**Supplied information**
-- -- --
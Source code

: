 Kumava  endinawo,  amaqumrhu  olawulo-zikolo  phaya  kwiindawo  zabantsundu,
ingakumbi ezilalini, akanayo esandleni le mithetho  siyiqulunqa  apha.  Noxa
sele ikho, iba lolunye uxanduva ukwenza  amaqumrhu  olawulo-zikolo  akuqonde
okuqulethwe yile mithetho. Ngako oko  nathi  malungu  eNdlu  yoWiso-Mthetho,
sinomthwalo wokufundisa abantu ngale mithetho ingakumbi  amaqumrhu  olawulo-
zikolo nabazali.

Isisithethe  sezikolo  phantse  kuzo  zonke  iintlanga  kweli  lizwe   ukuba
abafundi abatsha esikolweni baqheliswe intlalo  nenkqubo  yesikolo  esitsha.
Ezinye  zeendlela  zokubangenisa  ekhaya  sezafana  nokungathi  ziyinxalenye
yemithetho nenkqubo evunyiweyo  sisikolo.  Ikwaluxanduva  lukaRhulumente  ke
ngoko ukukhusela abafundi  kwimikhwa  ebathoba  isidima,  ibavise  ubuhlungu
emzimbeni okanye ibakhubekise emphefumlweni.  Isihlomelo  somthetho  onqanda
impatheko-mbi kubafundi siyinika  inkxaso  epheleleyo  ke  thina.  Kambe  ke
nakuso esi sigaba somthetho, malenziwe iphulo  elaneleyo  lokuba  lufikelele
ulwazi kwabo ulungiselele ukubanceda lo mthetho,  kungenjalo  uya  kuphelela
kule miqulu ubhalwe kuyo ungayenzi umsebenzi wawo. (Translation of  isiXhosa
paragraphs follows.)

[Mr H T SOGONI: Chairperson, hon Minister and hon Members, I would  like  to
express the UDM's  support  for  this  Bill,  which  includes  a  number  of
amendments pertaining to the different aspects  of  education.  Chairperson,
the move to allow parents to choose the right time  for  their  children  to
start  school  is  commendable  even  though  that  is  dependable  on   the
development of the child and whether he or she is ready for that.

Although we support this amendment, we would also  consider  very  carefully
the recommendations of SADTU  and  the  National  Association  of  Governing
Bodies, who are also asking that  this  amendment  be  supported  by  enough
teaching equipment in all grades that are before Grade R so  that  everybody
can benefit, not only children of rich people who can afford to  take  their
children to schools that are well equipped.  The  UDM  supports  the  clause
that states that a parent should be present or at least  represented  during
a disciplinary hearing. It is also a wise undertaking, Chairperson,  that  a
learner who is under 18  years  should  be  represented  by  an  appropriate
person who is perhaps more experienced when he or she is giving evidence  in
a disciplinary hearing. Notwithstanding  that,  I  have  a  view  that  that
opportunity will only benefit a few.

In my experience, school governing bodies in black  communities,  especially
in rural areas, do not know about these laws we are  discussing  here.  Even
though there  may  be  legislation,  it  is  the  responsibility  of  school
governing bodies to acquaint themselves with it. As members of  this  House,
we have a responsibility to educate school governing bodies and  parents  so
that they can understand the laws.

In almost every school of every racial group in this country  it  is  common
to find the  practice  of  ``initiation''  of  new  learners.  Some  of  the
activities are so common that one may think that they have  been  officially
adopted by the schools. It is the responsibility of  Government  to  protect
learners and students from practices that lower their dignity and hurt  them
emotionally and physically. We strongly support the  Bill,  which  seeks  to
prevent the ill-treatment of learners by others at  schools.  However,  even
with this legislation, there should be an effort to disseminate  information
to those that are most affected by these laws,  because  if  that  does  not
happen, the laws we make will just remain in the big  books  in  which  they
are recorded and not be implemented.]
-- -- --
Exactly as written, transcribe each line of the data.

Source code

: Kumava  endinawo,  amaqumrhu  olawulo-zikolo  phaya  kwiindawo  zabantsundu,
ingakumbi ezilalini, akanayo esandleni le mithetho  siyiqulunqa  apha.  Noxa
sele ikho, iba lolunye uxanduva ukwenza  amaqumrhu  olawulo-zikolo  akuqonde
okuqulethwe yile mithetho. Ngako oko  nathi  malungu  eNdlu  yoWiso-Mthetho,
sinomthwalo wokufundisa abantu ngale mithetho ingakumbi  amaqumrhu  olawulo-
zikolo nabazali.

Isisithethe  sezikolo  phantse  kuzo  zonke  iintlanga  kweli  lizwe   ukuba
abafundi abatsha esikolweni baqheliswe intlalo  nenkqubo  yesikolo  esitsha.
Ezinye  zeendlela  zokubangenisa  ekhaya  sezafana  nokungathi  ziyinxalenye
yemithetho nenkqubo evunyiweyo  sisikolo.  Ikwaluxanduva  lukaRhulumente  ke
ngoko ukukhusela abafundi  kwimikhwa  ebathoba  isidima,  ibavise  ubuhlungu
emzimbeni okanye ibakhubekise emphefumlweni.  Isihlomelo  somthetho  onqanda
impatheko-mbi kubafundi siyinika  inkxaso  epheleleyo  ke  thina.  Kambe  ke
nakuso esi sigaba somthetho, malenziwe iphulo  elaneleyo  lokuba  lufikelele
ulwazi kwabo ulungiselele ukubanceda lo mthetho,  kungenjalo  uya  kuphelela
kule miqulu ubhalwe kuyo ungayenzi umsebenzi wawo. (Translation of  isiXhosa
paragraphs follows.)

[Mr H T SOGONI: Chairperson, hon Minister and hon Members, I would  like  to
express the UDM's  support  for  this  Bill,  which  includes  a  number  of
amendments pertaining to the different aspects  of  education.  Chairperson,
the move to allow parents to choose the right time  for  their  children  to
start  school  is  commendable  even  though  that  is  dependable  on   the
development of the child and whether he or she is ready for that.

Although we support this amendment, we would also  consider  very  carefully
the recommendations of SADTU  and  the  National  Association  of  Governing
Bodies, who are also asking that  this  amendment  be  supported  by  enough
teaching equipment in all grades that are before Grade R so  that  everybody
can benefit, not only children of rich people who can afford to  take  their
children to schools that are well equipped.  The  UDM  supports  the  clause
that states that a parent should be present or at least  represented  during
a disciplinary hearing. It is also a wise undertaking, Chairperson,  that  a
learner who is under 18  years  should  be  represented  by  an  appropriate
person who is perhaps more experienced when he or she is giving evidence  in
a disciplinary hearing. Notwithstanding  that,  I  have  a  view  that  that
opportunity will only benefit a few.

In my experience, school governing bodies in black  communities,  especially
in rural areas, do not know about these laws we are  discussing  here.  Even
though there  may  be  legislation,  it  is  the  responsibility  of  school
governing bodies to acquaint themselves with it. As members of  this  House,
we have a responsibility to educate school governing bodies and  parents  so
that they can understand the laws.

In almost every school of every racial group in this country  it  is  common
to find the  practice  of  ``initiation''  of  new  learners.  Some  of  the
activities are so common that one may think that they have  been  officially
adopted by the schools. It is the responsibility of  Government  to  protect
learners and students from practices that lower their dignity and hurt  them
emotionally and physically. We strongly support the  Bill,  which  seeks  to
prevent the ill-treatment of learners by others at  schools.  However,  even
with this legislation, there should be an effort to disseminate  information
to those that are most affected by these laws,  because  if  that  does  not
happen, the laws we make will just remain in the big  books  in  which  they
are recorded and not be implemented.]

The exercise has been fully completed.